Work instruction: What is the number of lines in the following data that contain "Percée"? Answer with the number alone.

----- Given records

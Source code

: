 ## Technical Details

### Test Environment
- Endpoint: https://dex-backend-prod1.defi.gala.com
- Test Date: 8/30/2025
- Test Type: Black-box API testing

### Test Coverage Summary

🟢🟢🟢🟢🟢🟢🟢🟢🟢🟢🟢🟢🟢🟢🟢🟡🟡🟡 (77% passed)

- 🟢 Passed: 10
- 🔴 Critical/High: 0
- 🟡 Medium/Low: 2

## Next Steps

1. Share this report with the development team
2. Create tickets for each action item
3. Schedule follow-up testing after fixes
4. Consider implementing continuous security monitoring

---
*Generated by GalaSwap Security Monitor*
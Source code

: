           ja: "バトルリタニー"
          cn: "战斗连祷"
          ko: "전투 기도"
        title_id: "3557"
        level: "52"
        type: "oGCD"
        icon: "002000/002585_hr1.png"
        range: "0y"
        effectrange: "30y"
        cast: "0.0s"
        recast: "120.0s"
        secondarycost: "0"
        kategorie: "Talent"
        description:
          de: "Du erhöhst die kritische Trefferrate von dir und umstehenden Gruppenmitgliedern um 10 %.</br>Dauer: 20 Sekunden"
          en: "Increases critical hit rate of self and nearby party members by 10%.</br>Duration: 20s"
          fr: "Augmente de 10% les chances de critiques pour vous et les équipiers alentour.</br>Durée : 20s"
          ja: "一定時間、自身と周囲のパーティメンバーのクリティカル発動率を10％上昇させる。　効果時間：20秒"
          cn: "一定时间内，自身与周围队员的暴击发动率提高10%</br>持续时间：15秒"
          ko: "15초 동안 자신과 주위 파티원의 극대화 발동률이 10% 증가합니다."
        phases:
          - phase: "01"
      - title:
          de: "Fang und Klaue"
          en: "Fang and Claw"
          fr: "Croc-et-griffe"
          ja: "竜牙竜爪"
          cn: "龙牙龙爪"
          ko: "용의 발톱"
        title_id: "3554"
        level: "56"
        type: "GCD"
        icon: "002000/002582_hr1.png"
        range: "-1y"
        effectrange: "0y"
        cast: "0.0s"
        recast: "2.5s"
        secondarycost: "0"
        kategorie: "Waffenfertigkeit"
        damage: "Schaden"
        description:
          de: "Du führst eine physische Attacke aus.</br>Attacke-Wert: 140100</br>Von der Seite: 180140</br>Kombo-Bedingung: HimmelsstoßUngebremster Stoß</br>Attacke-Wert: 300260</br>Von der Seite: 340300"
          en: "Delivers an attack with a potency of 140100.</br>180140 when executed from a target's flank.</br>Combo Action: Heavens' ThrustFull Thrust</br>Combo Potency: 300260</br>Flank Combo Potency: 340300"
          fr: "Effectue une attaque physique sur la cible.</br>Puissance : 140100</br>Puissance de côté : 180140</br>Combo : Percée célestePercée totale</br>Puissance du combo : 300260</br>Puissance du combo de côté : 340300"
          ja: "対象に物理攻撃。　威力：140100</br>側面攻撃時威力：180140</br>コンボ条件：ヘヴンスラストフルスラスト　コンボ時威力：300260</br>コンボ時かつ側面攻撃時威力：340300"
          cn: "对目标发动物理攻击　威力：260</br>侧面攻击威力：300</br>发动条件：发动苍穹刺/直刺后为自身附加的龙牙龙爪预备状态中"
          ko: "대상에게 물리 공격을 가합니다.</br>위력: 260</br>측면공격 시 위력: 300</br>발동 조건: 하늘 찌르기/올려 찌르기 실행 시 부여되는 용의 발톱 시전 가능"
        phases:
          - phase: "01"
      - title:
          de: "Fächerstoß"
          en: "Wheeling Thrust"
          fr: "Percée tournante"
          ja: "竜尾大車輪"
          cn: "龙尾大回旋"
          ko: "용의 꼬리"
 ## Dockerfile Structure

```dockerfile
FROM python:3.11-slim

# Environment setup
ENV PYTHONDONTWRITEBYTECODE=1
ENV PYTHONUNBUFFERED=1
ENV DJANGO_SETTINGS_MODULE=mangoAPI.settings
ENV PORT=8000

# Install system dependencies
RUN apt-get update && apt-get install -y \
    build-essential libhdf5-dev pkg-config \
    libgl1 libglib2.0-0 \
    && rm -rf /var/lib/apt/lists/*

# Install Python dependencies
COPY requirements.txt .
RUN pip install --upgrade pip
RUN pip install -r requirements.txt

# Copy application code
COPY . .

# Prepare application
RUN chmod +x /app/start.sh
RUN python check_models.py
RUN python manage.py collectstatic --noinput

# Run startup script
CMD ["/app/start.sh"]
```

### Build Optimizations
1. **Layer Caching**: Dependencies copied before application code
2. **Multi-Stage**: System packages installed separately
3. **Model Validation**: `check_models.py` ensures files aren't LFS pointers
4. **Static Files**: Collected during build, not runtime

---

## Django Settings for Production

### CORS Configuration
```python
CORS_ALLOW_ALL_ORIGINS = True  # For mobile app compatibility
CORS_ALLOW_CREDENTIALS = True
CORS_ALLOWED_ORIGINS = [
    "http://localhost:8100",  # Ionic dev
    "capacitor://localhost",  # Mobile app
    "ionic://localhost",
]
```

----------
----- Given records

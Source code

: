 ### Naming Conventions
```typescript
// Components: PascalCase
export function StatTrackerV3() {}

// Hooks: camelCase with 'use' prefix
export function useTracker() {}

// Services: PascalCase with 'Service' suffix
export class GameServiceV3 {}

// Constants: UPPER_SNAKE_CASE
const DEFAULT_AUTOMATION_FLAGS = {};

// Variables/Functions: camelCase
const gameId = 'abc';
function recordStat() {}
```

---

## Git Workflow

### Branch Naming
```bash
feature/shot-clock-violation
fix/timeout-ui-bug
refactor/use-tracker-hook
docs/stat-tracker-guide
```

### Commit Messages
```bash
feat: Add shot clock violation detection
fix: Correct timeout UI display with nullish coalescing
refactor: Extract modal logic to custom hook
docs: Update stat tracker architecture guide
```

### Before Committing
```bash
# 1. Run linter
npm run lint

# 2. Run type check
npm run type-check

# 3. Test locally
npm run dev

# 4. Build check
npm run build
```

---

----------

Exercise output: 2